DNA is made up of three compounds - phosphoric acid, deoxyribose and nucleobases, repetitively connected all together in a long chain. Two of these chains twist around each other to form the typical DNA double helix structure, which is further twisted and wrapped to form a chromosome. The number of chromosomes is specific for each species and for instance humans have 23 pairs.
The research of DNA started in the 19th century when it was first isolated from wounds bandages. In the first half of the 20th century, it was determined that it is the very molecule of DNA, that contains the hereditary information passed from parents to their offsprings. This finding ignited further interest in DNA, culminating with the discovery of its structure in 1953 and cracking the DNA code in 1961 - both revolutionary discoveries justly rewarded with two Nobel prizes several years later.
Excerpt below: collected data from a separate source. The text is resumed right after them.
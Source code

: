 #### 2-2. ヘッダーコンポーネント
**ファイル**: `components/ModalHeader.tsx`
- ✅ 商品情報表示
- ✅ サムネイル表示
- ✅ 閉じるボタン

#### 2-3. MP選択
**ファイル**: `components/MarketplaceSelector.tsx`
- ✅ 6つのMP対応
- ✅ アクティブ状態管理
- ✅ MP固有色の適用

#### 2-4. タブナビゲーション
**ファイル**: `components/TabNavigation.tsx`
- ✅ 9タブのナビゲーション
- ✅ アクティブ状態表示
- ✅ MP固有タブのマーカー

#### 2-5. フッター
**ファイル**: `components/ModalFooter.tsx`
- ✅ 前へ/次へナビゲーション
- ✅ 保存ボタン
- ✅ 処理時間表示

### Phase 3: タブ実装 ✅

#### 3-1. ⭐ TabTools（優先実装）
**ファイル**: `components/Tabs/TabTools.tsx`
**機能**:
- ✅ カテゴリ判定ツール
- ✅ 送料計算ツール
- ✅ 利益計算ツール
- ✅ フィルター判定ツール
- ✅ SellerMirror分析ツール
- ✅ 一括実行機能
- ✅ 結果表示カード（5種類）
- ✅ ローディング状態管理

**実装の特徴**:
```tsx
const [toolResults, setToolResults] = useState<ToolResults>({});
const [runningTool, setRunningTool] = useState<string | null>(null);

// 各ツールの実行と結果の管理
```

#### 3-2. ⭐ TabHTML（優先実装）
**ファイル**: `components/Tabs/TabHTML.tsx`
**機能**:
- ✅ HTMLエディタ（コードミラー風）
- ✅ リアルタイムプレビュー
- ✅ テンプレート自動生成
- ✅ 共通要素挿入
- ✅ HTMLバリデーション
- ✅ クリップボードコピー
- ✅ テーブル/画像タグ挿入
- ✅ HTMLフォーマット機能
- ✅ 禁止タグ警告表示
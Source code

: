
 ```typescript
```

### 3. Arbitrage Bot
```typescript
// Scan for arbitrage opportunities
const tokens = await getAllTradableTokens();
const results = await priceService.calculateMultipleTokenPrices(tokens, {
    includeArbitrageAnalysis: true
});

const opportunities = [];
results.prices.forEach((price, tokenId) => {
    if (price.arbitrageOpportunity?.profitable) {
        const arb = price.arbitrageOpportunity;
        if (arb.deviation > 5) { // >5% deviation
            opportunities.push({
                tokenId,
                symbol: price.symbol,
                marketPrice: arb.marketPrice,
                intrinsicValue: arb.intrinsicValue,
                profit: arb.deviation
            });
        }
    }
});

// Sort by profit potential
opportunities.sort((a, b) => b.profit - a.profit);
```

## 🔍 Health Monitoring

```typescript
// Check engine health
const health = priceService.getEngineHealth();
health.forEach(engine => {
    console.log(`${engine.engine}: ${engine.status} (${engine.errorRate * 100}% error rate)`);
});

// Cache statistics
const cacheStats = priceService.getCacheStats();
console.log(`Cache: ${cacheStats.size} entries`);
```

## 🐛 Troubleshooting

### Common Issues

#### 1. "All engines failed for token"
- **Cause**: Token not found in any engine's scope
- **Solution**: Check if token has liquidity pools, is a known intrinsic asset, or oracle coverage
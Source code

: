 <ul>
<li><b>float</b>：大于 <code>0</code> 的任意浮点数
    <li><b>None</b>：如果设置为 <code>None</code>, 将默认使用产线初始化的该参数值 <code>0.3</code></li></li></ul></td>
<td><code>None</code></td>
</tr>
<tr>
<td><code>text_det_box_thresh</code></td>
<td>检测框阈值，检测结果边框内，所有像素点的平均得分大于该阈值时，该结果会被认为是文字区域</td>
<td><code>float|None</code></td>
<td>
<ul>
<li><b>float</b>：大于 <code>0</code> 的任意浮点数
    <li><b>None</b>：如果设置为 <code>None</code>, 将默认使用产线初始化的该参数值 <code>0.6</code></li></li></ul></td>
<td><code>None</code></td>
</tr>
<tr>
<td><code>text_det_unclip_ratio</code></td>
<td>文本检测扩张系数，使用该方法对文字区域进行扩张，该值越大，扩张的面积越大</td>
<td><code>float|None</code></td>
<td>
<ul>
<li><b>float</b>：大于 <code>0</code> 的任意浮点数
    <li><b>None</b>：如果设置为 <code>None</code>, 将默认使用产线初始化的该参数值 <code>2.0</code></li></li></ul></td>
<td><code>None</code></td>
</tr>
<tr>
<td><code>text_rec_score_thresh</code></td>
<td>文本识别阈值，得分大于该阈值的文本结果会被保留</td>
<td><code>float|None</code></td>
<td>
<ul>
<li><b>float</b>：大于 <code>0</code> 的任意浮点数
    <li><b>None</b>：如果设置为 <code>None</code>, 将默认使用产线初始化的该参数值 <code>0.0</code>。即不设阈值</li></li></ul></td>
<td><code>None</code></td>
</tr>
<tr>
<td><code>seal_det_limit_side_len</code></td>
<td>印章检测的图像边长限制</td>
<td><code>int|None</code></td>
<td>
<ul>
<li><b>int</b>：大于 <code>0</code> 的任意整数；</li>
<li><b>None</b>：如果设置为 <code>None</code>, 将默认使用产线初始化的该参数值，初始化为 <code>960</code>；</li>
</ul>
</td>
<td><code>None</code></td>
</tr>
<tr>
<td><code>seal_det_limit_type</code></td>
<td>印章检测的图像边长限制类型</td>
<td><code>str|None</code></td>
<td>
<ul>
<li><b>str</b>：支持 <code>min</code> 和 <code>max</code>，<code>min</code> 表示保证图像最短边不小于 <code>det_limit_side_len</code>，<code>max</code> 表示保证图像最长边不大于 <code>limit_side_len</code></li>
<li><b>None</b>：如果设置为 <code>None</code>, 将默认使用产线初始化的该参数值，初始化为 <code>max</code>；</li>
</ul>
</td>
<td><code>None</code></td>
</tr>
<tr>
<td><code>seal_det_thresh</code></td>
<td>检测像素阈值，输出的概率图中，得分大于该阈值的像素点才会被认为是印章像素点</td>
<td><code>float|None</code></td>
The advancement of science in the field of genetics and DNA continuously increases importance of the DNA molecule. For instance, DNA analysis is used in diagnostics of certain diseases or finding predispositions to other diseases. DNA therapy (a substitution of the damaged gene with a working one) is a promising new tool, which may save or improve the lives of millions of people around the world. DNA also helps with paternity testing and DNA traces left at crime scenes can serve as evidence for identification.
The usage of DNA is not only limited to medical or biological purposes. After all, DNA is an informational molecule and as such, it can be used as a memory storage material with an enormous capacity. One gram of DNA can store a staggering 1,000,000 GB (an equivalent of more than 300,000 HD movies!)